### [TASK OBJECTIVE]
Exactly the lines from the top of the records below through the one containing "[GitHub](https://github.com/hoodlm)<br/>" must be set down, with no line added or dropped.

---+---

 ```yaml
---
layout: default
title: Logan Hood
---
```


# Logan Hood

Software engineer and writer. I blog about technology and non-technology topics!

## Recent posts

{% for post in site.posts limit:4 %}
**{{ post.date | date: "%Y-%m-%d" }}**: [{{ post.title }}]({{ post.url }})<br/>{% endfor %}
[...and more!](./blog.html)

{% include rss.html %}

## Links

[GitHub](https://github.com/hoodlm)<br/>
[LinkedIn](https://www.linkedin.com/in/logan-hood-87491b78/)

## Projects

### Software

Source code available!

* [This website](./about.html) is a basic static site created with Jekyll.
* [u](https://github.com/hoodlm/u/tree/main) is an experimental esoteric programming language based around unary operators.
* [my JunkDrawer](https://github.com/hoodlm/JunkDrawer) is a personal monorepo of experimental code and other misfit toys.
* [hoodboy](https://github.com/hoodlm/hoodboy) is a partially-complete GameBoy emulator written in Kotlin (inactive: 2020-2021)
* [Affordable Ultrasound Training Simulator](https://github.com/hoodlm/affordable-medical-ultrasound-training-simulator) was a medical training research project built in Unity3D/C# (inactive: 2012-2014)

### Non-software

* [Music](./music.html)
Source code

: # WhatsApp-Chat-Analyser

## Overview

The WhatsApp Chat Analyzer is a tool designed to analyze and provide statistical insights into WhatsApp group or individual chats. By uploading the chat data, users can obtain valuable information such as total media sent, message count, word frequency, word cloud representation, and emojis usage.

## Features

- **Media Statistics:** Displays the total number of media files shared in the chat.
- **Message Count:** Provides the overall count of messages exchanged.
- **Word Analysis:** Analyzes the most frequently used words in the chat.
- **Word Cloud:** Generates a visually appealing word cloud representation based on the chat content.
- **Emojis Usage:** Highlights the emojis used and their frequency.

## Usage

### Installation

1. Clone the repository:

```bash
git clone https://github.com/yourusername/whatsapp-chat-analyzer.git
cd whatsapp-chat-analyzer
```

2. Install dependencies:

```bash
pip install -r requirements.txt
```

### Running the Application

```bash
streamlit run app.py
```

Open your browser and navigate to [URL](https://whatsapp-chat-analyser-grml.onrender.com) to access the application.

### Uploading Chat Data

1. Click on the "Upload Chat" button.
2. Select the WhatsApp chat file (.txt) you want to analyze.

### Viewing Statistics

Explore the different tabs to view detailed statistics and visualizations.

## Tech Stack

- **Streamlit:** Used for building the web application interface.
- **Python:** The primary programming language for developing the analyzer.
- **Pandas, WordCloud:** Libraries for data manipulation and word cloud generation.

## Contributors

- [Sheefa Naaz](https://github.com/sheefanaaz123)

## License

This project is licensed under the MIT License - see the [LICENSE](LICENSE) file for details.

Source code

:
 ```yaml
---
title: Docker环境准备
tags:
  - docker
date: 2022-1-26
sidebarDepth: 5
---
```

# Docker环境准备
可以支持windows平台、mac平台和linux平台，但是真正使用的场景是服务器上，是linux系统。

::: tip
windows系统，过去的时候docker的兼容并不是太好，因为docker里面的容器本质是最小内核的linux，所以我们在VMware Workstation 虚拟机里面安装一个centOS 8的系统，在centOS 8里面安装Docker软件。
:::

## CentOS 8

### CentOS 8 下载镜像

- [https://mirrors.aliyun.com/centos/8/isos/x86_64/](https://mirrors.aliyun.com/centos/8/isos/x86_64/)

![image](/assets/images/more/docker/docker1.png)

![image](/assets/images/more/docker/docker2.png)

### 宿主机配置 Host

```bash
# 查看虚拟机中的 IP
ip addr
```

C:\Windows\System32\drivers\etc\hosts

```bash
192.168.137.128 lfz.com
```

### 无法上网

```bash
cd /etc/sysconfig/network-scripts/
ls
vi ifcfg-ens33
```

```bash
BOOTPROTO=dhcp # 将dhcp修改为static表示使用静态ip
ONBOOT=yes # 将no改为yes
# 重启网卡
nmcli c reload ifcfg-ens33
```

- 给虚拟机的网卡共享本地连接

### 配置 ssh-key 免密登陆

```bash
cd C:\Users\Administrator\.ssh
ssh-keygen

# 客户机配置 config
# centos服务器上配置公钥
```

---+---

### [EXERCISE OUTPUT]
 ```yaml
---
layout: default
title: Logan Hood
---
```


# Logan Hood

Software engineer and writer. I blog about technology and non-technology topics!

## Recent posts

{% for post in site.posts limit:4 %}
**{{ post.date | date: "%Y-%m-%d" }}**: [{{ post.title }}]({{ post.url }})<br/>{% endfor %}
[...and more!](./blog.html)

{% include rss.html %}

## Links

[GitHub](https://github.com/hoodlm)<br/>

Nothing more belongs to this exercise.